_Task to complete_: Every line from the top of the records through the one bearing "- Provided mentorship" is to be reproduced exactly, and pictures are to be left out.

_Task input_:
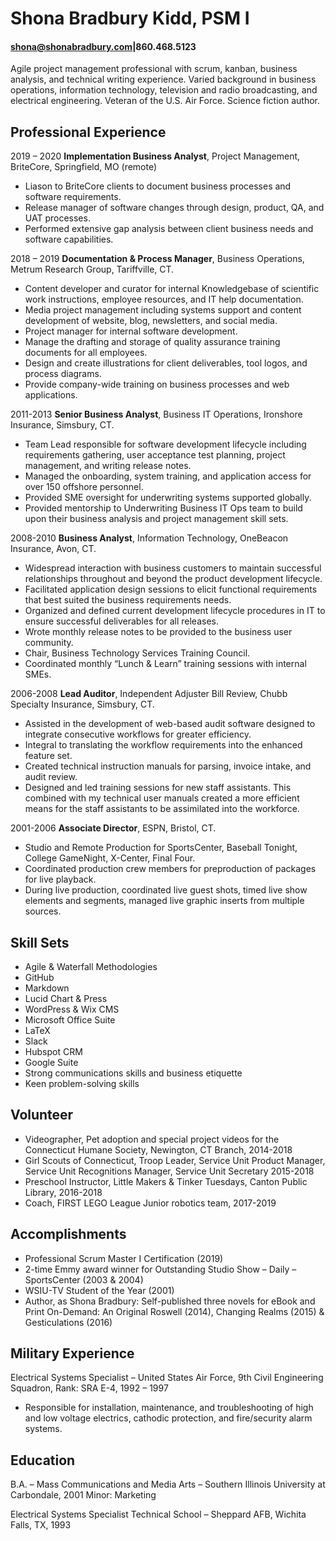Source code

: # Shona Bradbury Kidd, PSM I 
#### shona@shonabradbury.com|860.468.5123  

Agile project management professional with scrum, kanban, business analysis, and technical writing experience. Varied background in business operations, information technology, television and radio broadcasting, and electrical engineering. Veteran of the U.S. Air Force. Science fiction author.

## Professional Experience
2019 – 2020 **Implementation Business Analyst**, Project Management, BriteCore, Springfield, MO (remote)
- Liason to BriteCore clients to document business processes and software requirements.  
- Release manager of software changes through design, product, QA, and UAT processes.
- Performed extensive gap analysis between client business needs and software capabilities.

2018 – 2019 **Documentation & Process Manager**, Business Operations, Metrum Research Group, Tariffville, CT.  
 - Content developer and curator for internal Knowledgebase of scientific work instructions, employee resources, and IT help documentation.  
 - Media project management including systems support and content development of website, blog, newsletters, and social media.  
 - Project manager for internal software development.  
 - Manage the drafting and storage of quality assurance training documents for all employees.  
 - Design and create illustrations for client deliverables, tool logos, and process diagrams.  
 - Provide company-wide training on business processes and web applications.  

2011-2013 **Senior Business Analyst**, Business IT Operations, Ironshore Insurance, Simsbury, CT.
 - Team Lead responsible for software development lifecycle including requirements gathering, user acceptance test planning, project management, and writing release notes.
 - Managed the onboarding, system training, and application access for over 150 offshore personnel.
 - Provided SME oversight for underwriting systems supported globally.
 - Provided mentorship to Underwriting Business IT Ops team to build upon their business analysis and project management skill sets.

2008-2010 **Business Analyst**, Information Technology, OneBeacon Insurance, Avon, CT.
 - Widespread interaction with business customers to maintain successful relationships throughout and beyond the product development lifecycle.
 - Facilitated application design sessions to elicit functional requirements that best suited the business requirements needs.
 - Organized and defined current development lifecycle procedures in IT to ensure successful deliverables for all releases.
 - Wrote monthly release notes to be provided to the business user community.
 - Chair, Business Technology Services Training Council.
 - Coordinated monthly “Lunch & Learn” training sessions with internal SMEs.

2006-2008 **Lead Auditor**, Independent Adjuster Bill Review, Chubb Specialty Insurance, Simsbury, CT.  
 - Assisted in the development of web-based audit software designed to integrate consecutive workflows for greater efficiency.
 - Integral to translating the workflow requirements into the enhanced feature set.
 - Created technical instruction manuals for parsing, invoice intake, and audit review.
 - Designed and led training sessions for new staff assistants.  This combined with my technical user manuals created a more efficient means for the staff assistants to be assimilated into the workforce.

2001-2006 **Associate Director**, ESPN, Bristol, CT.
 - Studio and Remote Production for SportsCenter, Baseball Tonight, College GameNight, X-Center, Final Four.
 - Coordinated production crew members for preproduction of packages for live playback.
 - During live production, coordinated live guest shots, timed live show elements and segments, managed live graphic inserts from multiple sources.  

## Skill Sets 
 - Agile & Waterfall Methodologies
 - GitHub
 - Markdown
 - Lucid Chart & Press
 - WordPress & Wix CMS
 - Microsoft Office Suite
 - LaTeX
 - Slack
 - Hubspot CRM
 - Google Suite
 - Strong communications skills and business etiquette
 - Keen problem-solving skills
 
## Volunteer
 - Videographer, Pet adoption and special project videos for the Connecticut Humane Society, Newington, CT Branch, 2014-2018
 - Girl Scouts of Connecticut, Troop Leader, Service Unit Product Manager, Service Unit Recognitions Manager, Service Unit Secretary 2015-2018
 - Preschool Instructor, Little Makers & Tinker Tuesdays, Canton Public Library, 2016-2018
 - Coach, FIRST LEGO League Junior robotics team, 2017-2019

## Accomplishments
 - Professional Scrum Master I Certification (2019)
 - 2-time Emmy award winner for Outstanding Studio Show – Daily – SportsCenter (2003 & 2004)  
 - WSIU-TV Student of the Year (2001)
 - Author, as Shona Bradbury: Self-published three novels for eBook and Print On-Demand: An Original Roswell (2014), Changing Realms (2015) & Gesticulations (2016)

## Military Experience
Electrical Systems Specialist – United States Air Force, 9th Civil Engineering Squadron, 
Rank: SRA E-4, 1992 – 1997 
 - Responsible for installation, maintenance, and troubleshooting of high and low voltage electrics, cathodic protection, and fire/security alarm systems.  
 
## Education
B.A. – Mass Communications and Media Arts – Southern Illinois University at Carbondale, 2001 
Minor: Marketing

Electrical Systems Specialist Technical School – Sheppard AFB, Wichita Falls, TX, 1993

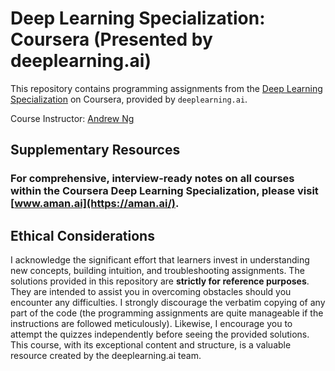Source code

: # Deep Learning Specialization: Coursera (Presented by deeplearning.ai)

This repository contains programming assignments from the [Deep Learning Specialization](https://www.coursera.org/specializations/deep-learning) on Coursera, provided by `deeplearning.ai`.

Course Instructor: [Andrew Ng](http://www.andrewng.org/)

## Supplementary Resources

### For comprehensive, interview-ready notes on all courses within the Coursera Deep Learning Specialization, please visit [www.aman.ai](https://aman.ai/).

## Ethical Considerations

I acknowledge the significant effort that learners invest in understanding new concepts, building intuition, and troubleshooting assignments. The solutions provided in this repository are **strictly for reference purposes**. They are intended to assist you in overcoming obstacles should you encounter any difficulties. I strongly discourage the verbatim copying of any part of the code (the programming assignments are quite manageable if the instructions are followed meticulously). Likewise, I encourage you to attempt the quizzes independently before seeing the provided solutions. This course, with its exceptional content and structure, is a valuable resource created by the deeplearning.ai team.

_Result of the task_:
Source code

: # Shona Bradbury Kidd, PSM I 
#### shona@shonabradbury.com|860.468.5123  

Agile project management professional with scrum, kanban, business analysis, and technical writing experience. Varied background in business operations, information technology, television and radio broadcasting, and electrical engineering. Veteran of the U.S. Air Force. Science fiction author.

## Professional Experience
2019 – 2020 **Implementation Business Analyst**, Project Management, BriteCore, Springfield, MO (remote)
- Liason to BriteCore clients to document business processes and software requirements.  
- Release manager of software changes through design, product, QA, and UAT processes.
- Performed extensive gap analysis between client business needs and software capabilities.

2018 – 2019 **Documentation & Process Manager**, Business Operations, Metrum Research Group, Tariffville, CT.  
 - Content developer and curator for internal Knowledgebase of scientific work instructions, employee resources, and IT help documentation.  
 - Media project management including systems support and content development of website, blog, newsletters, and social media.  
 - Project manager for internal software development.  
 - Manage the drafting and storage of quality assurance training documents for all employees.  
 - Design and create illustrations for client deliverables, tool logos, and process diagrams.  
 - Provide company-wide training on business processes and web applications.  

2011-2013 **Senior Business Analyst**, Business IT Operations, Ironshore Insurance, Simsbury, CT.
 - Team Lead responsible for software development lifecycle including requirements gathering, user acceptance test planning, project management, and writing release notes.
 - Managed the onboarding, system training, and application access for over 150 offshore personnel.
 - Provided SME oversight for underwriting systems supported globally.
 - Provided mentorship to Underwriting Business IT Ops team to build upon their business analysis and project management skill sets.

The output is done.